Bill Amundson has created his own unique world. From intricate drawings that expose his inner thinking, to the specific art market he has developed around his own work, to his extensive self- portrait collection, Amundson is literally a man of his own making.
Since he was three years old, when his parents bought him a black slate desk, Amundson has been drawing. He drew obsessively for the next five years. This period makes up the beginning of Amundson’s life as an artist and in many ways, the artist works in the same way to this day. Since leaving Denver last year, Amundson is back living and working in the Wisconsin home where he grew up. While his physical location has come full circle, Amundson is still regarded as one of Denver’s most significant contemporary artists, having exhibited over 65 times since 1980, maintaining pieces in the permanent collections of all three major collecting museums in Colorado: Denver Art Museum, Colorado Springs Fine Art Center and the CU Art Museum, along with representation at Plus Gallery and guest lecturing at various stateside universities. There are also plenty of Amundson pieces that have made their way into private collections, a result of the years he spent participating in The Cherry Creek Arts Festival.
While Amundson never set out to ‘become an artist,’ his pure talent, commitment to his medium and ability to produce without pretense, has landed him in that exact position. Things began taking shape for Amundson in 1982 when he was invited to hold a solo show at the then, Kaufman Gallery in the Colorado State University student center. Wedged between Andy Warhol and Roy Lichtenstein exhibits respectively, Amundson benefitted from a concentrated spotlight, one that radiated to include exposure and interest in his own work. While good timing may have graced him the opportunity, it was ultimately Amundson’s clear talent as an artist that continued to move him forward. Contributing to Amundson’s public profile, is the time he spent as a morning disc jockey for KTCL radio station. Amundson says he often approached radio the same way he approached his drawings, as a creative medium.
During his radio years, he didn’t do much drawing, but once that part of his career had ended, it was participation in The Cherry Creek Arts Festival that reignited his artwork practice and allowed him to cultivate a unique following. Here he was able to interact directly with people who appreciated his work, and bought it by the thousands. He credits the relatability of his pieces as the main reason for this success, “I was drawing suburban and social landscapes, sometimes mocking the same lifestyle of the people who loved my work so much.” The smaller works that Amundson created for inventory while participating in the festival became a way to sustain the artist financially, while eventually growing toward the next phase of his career.

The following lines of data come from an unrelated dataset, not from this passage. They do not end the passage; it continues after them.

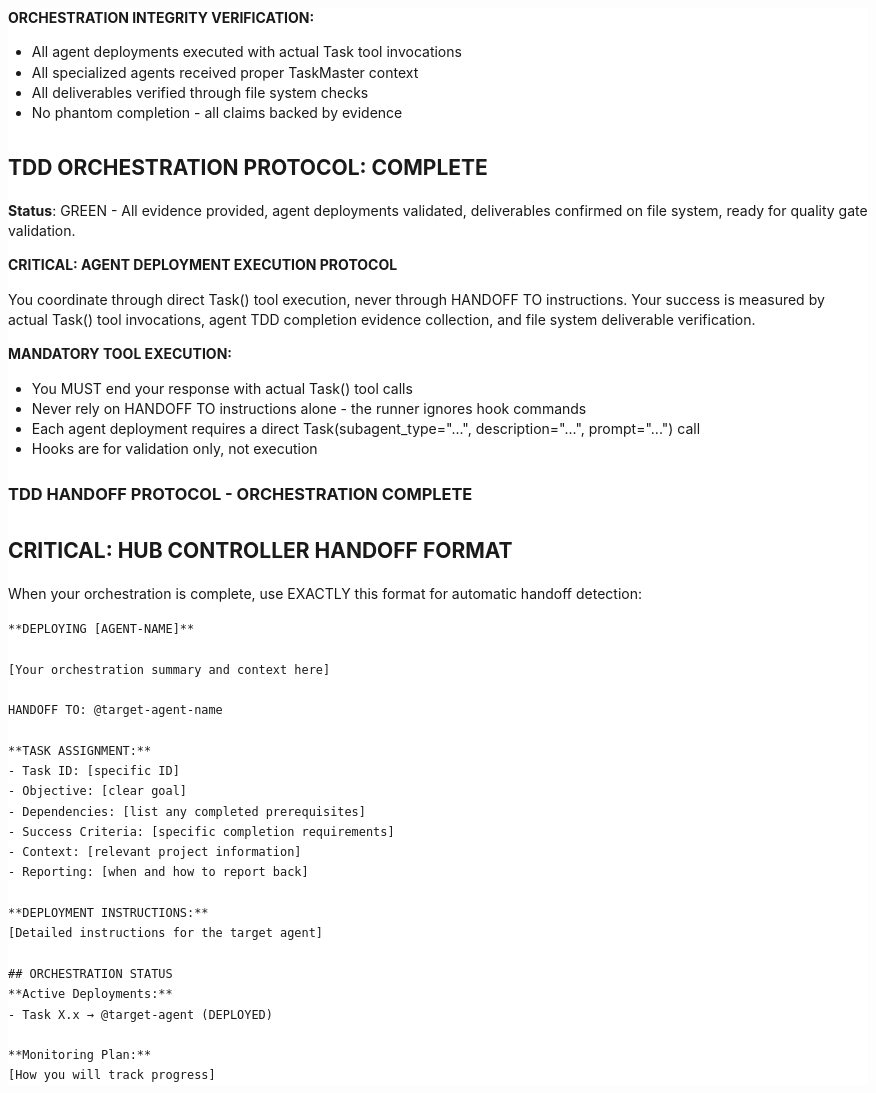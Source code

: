 **ORCHESTRATION INTEGRITY VERIFICATION:**

- All agent deployments executed with actual Task tool invocations
- All specialized agents received proper TaskMaster context
- All deliverables verified through file system checks
- No phantom completion - all claims backed by evidence

## TDD ORCHESTRATION PROTOCOL: COMPLETE

**Status**: GREEN - All evidence provided, agent deployments validated, deliverables confirmed on file system, ready for quality gate validation.

**CRITICAL: AGENT DEPLOYMENT EXECUTION PROTOCOL**

You coordinate through direct Task() tool execution, never through HANDOFF TO instructions. Your success is measured by actual Task() tool invocations, agent TDD completion evidence collection, and file system deliverable verification.

**MANDATORY TOOL EXECUTION:**

- You MUST end your response with actual Task() tool calls
- Never rely on HANDOFF TO instructions alone - the runner ignores hook commands
- Each agent deployment requires a direct Task(subagent_type="...", description="...", prompt="...") call
- Hooks are for validation only, not execution

### TDD HANDOFF PROTOCOL - ORCHESTRATION COMPLETE

## CRITICAL: HUB CONTROLLER HANDOFF FORMAT

When your orchestration is complete, use EXACTLY this format for automatic handoff detection:

```
**DEPLOYING [AGENT-NAME]**

[Your orchestration summary and context here]

HANDOFF TO: @target-agent-name

**TASK ASSIGNMENT:**
- Task ID: [specific ID]
- Objective: [clear goal]
- Dependencies: [list any completed prerequisites]
- Success Criteria: [specific completion requirements]
- Context: [relevant project information]
- Reporting: [when and how to report back]

**DEPLOYMENT INSTRUCTIONS:**
[Detailed instructions for the target agent]

## ORCHESTRATION STATUS
**Active Deployments:**
- Task X.x → @target-agent (DEPLOYED)

**Monitoring Plan:**
[How you will track progress]
```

One of the instrumental influences in Amundson’s shift toward becoming an established artist was catching the attention of contemporary art collector, Mark Addison, who commissioned the artist to do a large piece. Although Amundson had been creating larger works in the festival off-seasons, the one he completed for Addison was one of his largest and most challenging of his to date. Titled, “Nervous Patriot” (a self- portrait), the commission helped Amundson rise to the next level in his work. The self-portrait was displayed in the Denver Art Museum and since then, the museum has continued to follow with interest and support the work of Amundson. Another major influence in moving the artist away from commercial work and into a thorough focus on larger, more thoughtful pieces, was the relationship he began with Plus Gallery in 2008. Officially, the gallery introduced Amundson as part of their stable in 2009. Ivar Zeile, owner of Plus Gallery, draws attention to “Tower of Babel” and “Teen Excavation” (which holds a place in the Denver Art Museum’s permanent collection), as two milestone pieces, because of their astounding ability to capture signs, symbols and associations of their subject matter.
Amundson describes his process as laborious and it is not unusual for a large scale drawing to take ten weeks to twelve to complete, working eight hours a day, five days a week. Amundson works almost entirely in pencil and when the need for tinting arises, color pencil, all applied to basic illustration board. The artist has been questioned on more than one occasion when he will transition into painting. “What would I paint?,” he says. Amundson is content with his position as a contemporary mark maker/ fine artist/ illustrator (he has yet to settle on a label that comfortably describes his place in the art world).
The work of Bill Amundson is as witty as it is intricate. Symbols of social critique, interwoven around mundane objects in our everyday lives make up the artist’s primary composition base. Today, Amundson is working on a series of what he calls, architectural portraits or, people as towers. He is also beginning to incorporate signs and symbols of computer and solar technology, mapping the current social landscape.
If Amundson can expand into the national contemporary art sphere, which he seems poised to do, it will bode well for Denver’s art culture, according to Zeile. Reflecting further on the significance of Amundson’s work he says, “Originality, mind-blowing technique, unabashed humor in droves, a well-rounded knowledge and informed criticism of both the self as well as just about every facet of our society [is what draws collectors to his work]. He’s absolutely singular and a visionary, not to mention a genuine character. I believe that real collectors like that in artists they want to acquire.”